India: Bloody police killings of civil protestors against Vedanta’s copper operations

Published by MAC on 2018-05-23

Further deaths are now reported

Late news: death toll officially stands at 13

The Tuticorin death toll, reported yesterday on MAC, seems to have been officially recorded as “at least” 11 people, though other reports claim the figure stands at 17, and is likely to rise further.

Importantly, the Madras High Court on 22nd May ordered that expansion of Vedanta’s operations at the offending plant, be immediately halted – it was this demand that triggered initial protests at the smelter site, three months ago.

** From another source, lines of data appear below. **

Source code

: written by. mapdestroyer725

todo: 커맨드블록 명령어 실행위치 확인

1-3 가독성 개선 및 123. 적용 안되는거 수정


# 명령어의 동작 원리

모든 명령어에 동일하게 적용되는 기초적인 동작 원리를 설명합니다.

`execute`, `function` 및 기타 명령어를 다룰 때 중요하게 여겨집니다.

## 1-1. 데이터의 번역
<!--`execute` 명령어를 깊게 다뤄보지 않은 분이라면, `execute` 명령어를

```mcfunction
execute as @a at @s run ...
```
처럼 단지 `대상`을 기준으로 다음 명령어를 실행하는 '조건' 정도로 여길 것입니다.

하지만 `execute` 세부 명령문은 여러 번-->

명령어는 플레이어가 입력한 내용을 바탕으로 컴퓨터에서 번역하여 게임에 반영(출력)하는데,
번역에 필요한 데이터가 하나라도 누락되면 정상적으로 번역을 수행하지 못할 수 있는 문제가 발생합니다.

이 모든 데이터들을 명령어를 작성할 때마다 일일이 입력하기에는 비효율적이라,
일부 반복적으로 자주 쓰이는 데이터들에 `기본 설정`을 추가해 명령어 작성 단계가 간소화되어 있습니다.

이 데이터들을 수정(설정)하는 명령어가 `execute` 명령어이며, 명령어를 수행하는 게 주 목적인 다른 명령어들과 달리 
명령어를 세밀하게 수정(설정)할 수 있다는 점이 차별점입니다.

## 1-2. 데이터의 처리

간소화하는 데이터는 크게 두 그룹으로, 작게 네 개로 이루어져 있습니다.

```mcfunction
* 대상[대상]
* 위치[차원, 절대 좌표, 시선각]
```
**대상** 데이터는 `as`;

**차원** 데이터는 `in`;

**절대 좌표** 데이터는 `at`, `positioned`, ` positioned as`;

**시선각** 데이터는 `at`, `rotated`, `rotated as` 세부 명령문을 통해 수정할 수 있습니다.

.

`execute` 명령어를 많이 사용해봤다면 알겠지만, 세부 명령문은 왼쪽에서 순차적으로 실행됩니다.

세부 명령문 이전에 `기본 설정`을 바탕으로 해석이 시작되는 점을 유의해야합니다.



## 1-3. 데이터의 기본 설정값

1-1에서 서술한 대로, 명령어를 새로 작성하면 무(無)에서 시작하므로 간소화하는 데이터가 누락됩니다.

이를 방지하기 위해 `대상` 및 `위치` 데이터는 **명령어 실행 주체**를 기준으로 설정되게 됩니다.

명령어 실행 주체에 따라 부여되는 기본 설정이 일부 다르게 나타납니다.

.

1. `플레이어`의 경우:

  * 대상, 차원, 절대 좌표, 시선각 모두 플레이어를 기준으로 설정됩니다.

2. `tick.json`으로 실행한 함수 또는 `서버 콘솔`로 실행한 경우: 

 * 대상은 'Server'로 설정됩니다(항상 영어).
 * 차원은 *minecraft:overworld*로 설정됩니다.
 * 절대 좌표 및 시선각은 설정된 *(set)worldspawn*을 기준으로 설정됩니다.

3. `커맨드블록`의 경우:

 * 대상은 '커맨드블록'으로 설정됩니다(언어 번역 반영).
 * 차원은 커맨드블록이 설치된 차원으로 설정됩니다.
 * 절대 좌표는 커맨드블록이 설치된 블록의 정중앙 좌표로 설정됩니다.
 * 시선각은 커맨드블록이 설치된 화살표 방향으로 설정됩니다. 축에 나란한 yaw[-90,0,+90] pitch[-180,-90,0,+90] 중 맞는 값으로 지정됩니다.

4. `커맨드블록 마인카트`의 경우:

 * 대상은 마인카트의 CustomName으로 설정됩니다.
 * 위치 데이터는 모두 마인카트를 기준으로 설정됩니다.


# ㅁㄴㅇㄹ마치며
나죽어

According to the Times of India, the police which opened fire on men, women and children, were following orders by the same court – a distinctly questionable allegation. Almost certainly, judges provided no justification for the extreme action taken by state forces.

The leader of the national opposition Congress party, Rahul Gandhi. has claimed this was “a brutal example of state-sponsored terrorism”.

Further condemnation has come From Amnesty, while solidarity demonstations were held in the Indian capital of Dehli.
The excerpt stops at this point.